This post is part of a project to watch the Film Bloggers’ 100 Favorite Non-English Films.
Der Blaue Engel (The Blue Angel)
Germany 1931; dir: Josef von Sternberg
starring: Emil Jannings, Marlene Dietrich
screened 7/5/08; New Beverly Cinema
Previous Viewing Experience: Never seen it, nor anything else directed by von Sternberg or starring Jannings, though I’ve seen several later Dietrich films.
Knowledge Before Viewing: In a meta sense, I’m aware that von Sternberg and Dietrich are a well-known actress-director team, and that Dietrich made waves for her masculin costuming in this and/or her other films with him. More specifically, I know the basic story has something to do with a straight-laced professor who gets angry at his students for lusting after a sexy showgirl, but then he feels a bit differently once he actually sees said showgirl. I’m not looking forward to this one too terribly much. It sounds like an offputting combination of dirty old man lechery and moralizing. Add in early sound era awkwardness, and yeah.
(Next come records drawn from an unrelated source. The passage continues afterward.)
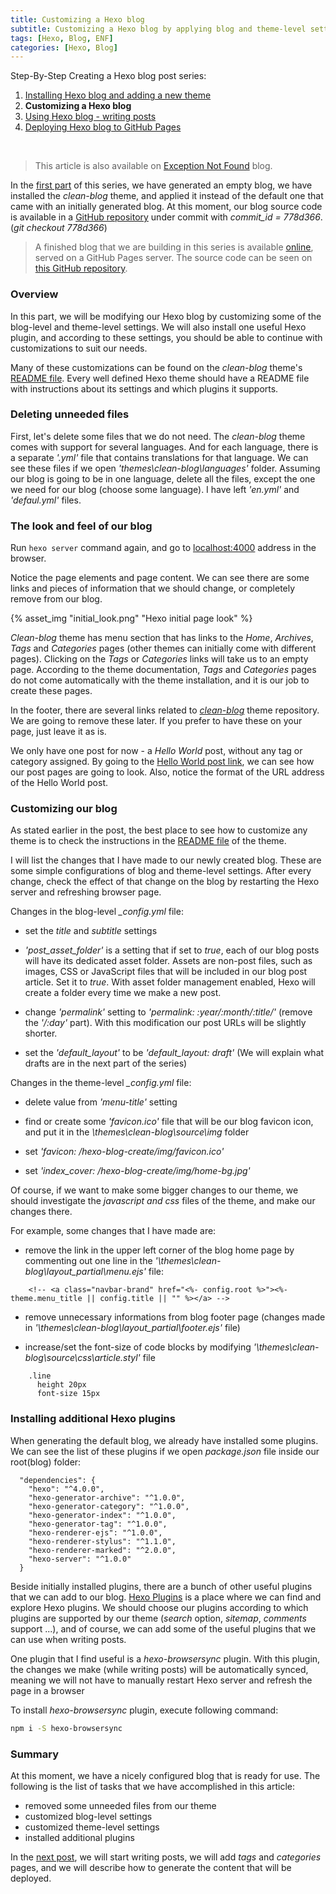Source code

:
```yaml
---
title: Customizing a Hexo blog
subtitle: Customizing a Hexo blog by applying blog and theme-level settings, and installing some useful Hexo plugins.
tags: [Hexo, Blog, ENF]
categories: [Hexo, Blog]
---
```

Step-By-Step Creating a Hexo blog post series:

1. [Installing Hexo blog and adding a new theme](https://www.codeinsights.net/2020/03/Installing-Hexo-blog-and-adding-a-new-theme/)
2. **Customizing a Hexo blog**
3. [Using Hexo blog - writing posts](https://www.codeinsights.net/2020/03/Using-Hexo-blog-writing-posts/)
4. [Deploying Hexo blog to GitHub Pages](https://www.codeinsights.net/2020/03/Deploying-Hexo-blog-to-GitHub-Pages/)

<br/>

> This article is also available on [Exception Not Found](https://exceptionnotfound.net/customizing-hexo-blog/) blog.

In the [first part](https://www.codeinsights.net/2020/03/Installing-Hexo-blog-and-adding-a-new-theme/) of this series, we have generated an empty blog, we have installed the *clean-blog* theme, and applied it instead of the default one that came with an initially generated blog. At this moment, our blog source code is available in a [GitHub repository](https://github.com/vladimirvozar/hexo-blog-create) under commit with *commit_id = 778d366*.
(*git checkout 778d366*)

> A finished blog that we are building in this series is available [online](https://vladimirvozar.github.io/hexo-blog-create/), served on a GitHub Pages server. The source code can be seen on [this GitHub repository](https://github.com/vladimirvozar/hexo-blog-create).

### Overview ###
In this part, we will be modifying our Hexo blog by customizing some of the blog-level and theme-level settings. We will also install one useful Hexo plugin, and according to these settings, you should be able to continue with customizations to suit our needs.

Many of these customizations can be found on the *clean-blog* theme's [README file](https://github.com/klugjo/hexo-theme-clean-blog). Every well defined Hexo theme should have a README file with instructions about its settings and which plugins it supports.

### Deleting unneeded files ###
First, let's delete some files that we do not need. The *clean-blog* theme comes with support for several languages. And for each language, there is a separate *'.yml'* file that contains translations for that language. We can see these files if we open *'themes\clean-blog\languages'* folder. Assuming our blog is going to be in one language, delete all the files, except the one we need for our blog (choose some language). I have left *'en.yml'* and *'defaul.yml'* files.


### The look and feel of our blog ###
Run ```hexo server``` command again, and go to [localhost:4000](http://localhost:4000) address in the browser.

Notice the page elements and page content. We can see there are some links and pieces of information that we should change, or completely remove from our blog.

{% asset_img "initial_look.png" "Hexo initial page look" %}

*Clean-blog* theme has menu section that has links to the *Home*, *Archives*, *Tags* and *Categories* pages (other themes can initially come with different pages). Clicking on the *Tags* or *Categories* links will take us to an empty page. According to the theme documentation, *Tags* and *Categories* pages do not come automatically with the theme installation, and it is our job to create these pages. 

In the footer, there are several links related to *[clean-blog](https://github.com/klugjo/hexo-theme-clean-blog)* theme repository. We are going to remove these later. If you prefer to have these on your page, just leave it as is.

We only have one post for now - a *Hello World* post, without any tag or category assigned. By going to the [Hello World post link](https://vladimirvozar.github.io/hexo-blog-create/2020/03/hello-world/), we can see how our post pages are going to look. Also, notice the format of the URL address of the Hello World post.

### Customizing our blog ###
As stated earlier in the post, the best place to see how to customize any theme is to check the instructions in the [README file](https://github.com/klugjo/hexo-theme-clean-blog) of the theme.

I will list the changes that I have made to our newly created blog. These are some simple configurations of blog and theme-level settings.
After every change, check the effect of that change on the blog by restarting the Hexo server and refreshing browser page.

Changes in the blog-level *_config.yml* file:
- set the *title* and *subtitle* settings

- *'post_asset_folder'* is a setting that if set to *true*, each of our blog posts will have its dedicated asset folder. Assets are non-post files, such as images, CSS or JavaScript files that will be included in our blog post article. Set it to *true*. With asset folder management enabled, Hexo will create a folder every time we make a new post.

- change *'permalink'* setting to *'permalink: :year/:month/:title/'* (remove the *'/:day'* part). With this modification our post URLs will be slightly shorter.

- set the *'default_layout'* to be *'default_layout: draft'* (We will explain what drafts are in the next part of the series)

Changes in the theme-level *_config.yml* file:
- delete value from *'menu-title'* setting

- find or create some *'favicon.ico'* file that will be our blog favicon icon, and put it in the *\themes\clean-blog\source\img* folder

- set *'favicon: /hexo-blog-create/img/favicon.ico'*

- set *'index_cover: /hexo-blog-create/img/home-bg.jpg'*

Of course, if we want to make some bigger changes to our theme, we should investigate the *javascript and css* files of the theme, and make our changes there.

For example, some changes that I have made are:
- remove the link in the upper left corner of the blog home page by commenting out one line in the *'\themes\clean-blog\layout\_partial\menu.ejs'* file:
```
	<!-- <a class="navbar-brand" href="<%- config.root %>"><%- theme.menu_title || config.title || "" %></a> -->
```

- remove unnecessary informations from blog footer page (changes made in *'\themes\clean-blog\layout\_partial\footer.ejs'* file)

- increase/set the font-size of code blocks by modifying *'\themes\clean-blog\source\css\article.styl'* file
```
    .line
      height 20px
      font-size 15px
```

### Installing additional Hexo plugins ###
When generating the default blog, we already have installed some plugins. We can see the list of these plugins if we open *package.json* file inside our root(blog) folder:

```
  "dependencies": {
    "hexo": "^4.0.0",
    "hexo-generator-archive": "^1.0.0",
    "hexo-generator-category": "^1.0.0",
    "hexo-generator-index": "^1.0.0",
    "hexo-generator-tag": "^1.0.0",
    "hexo-renderer-ejs": "^1.0.0",
    "hexo-renderer-stylus": "^1.1.0",
    "hexo-renderer-marked": "^2.0.0",
    "hexo-server": "^1.0.0"
  }
```

Beside initially installed plugins, there are a bunch of other useful plugins that we can add to our blog. [Hexo Plugins](https://hexo.io/plugins/) is a place where we can find and explore Hexo plugins. We should choose our plugins according to which plugins are supported by our theme (*search* option, *sitemap*, *comments* support ...), and of course, we can add some of the useful plugins that we can use when writing posts.

One plugin that I find useful is a *hexo-browsersync* plugin. With this plugin, the changes we make (while writing posts) will be automatically synced, meaning we will not have to manually restart Hexo server and refresh the page in a browser
 
To install *hexo-browsersync* plugin, execute following command: 

``` bash
npm i -S hexo-browsersync
```

### Summary ###

At this moment, we have a nicely configured blog that is ready for use. The following is the list of tasks that we have accomplished in this article:
- removed some unneeded files from our theme
- customized blog-level settings
- customized theme-level settings
- installed additional plugins


In the [next post](https://www.codeinsights.net/2020/03/Using-Hexo-blog-writing-posts/), we will start writing posts, we will add *tags* and *categories* pages, and we will describe how to generate the content that will be deployed.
Sorta ambivalent. Hopefully seeing it in a theatre (fortuitous timing on the New Beverly’s part!) will help.
Brief Synopsis: My pre-viewing synopsis is fairly close, actually. The Professor (Jannings) finds his students sneaking off to the local cabaret, but when he goes there to catch them at it, he ends up falling for Lola Lola (Dietrich) himself. She encourages him and eventually they marry. But when the show goes back on the road, he’s reduced to performing clown parts to earn his keep and stay with her.
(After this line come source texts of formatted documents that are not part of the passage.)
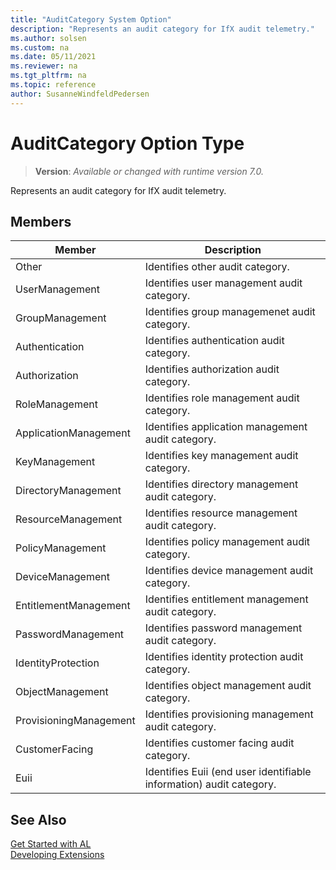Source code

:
 ```yaml
---
title: "AuditCategory System Option"
description: "Represents an audit category for IfX audit telemetry."
ms.author: solsen
ms.custom: na
ms.date: 05/11/2021
ms.reviewer: na
ms.tgt_pltfrm: na
ms.topic: reference
author: SusanneWindfeldPedersen
---
```

[//]: # (START>DO_NOT_EDIT)
[//]: # (IMPORTANT:Do not edit any of the content between here and the END>DO_NOT_EDIT.)
[//]: # (Any modifications should be made in the .xml files in the ModernDev repo.)
# AuditCategory Option Type
> **Version**: _Available or changed with runtime version 7.0._

Represents an audit category for IfX audit telemetry.

## Members
|  Member  |  Description  |
|----------------|---------------|
|Other|Identifies other audit category.|
|UserManagement|Identifies user management audit category.|
|GroupManagement|Identifies group managemenet audit category.|
|Authentication|Identifies authentication audit category.|
|Authorization|Identifies authorization audit category.|
|RoleManagement|Identifies role management audit category.|
|ApplicationManagement|Identifies application management audit category.|
|KeyManagement|Identifies key management audit category.|
|DirectoryManagement|Identifies directory management audit category.|
|ResourceManagement|Identifies resource management audit category.|
|PolicyManagement|Identifies policy management audit category.|
|DeviceManagement|Identifies device management audit category.|
|EntitlementManagement|Identifies entitlement management audit category.|
|PasswordManagement|Identifies password management audit category.|
|IdentityProtection|Identifies identity protection audit category.|
|ObjectManagement|Identifies object management audit category.|
|ProvisioningManagement|Identifies provisioning management audit category.|
|CustomerFacing|Identifies customer facing audit category.|
|Euii|Identifies Euii (end user identifiable information) audit category.|

[//]: # (IMPORTANT: END>DO_NOT_EDIT)
## See Also  
[Get Started with AL](../../devenv-get-started.md)  
[Developing Extensions](../../devenv-dev-overview.md)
Response: I wound up liking this a lot more than I initially expected to. One of my favorite films it probably won’t ever be, but it was definitely worthwhile at least seeing once to experience such a young Marlene Dietrich. She’s absolutely delightful from start to finish (outside of, perhaps, a few scenes near the end where she gets to be quite the little bitch). The story is far more focused on the Professor, though, and his fall from esteemed academic and community leader to pathetic joke after he marries Lola. And this being to some degree a Gemran Expressionist film, his decline gets a little on the overwrought side at times. I did particularly like the recurring bird imagery – both the Professor and Lola keep birds, linking them before they’re, um, linked, and an early shot of a dead bird provides a foreshadowing glimpse of how this is all going to work out. In terms of moralizing, the message is apparently “don’t marry flighty showgirls much younger than you because it’ll ruin your life.” Which, actually, is probably good advice.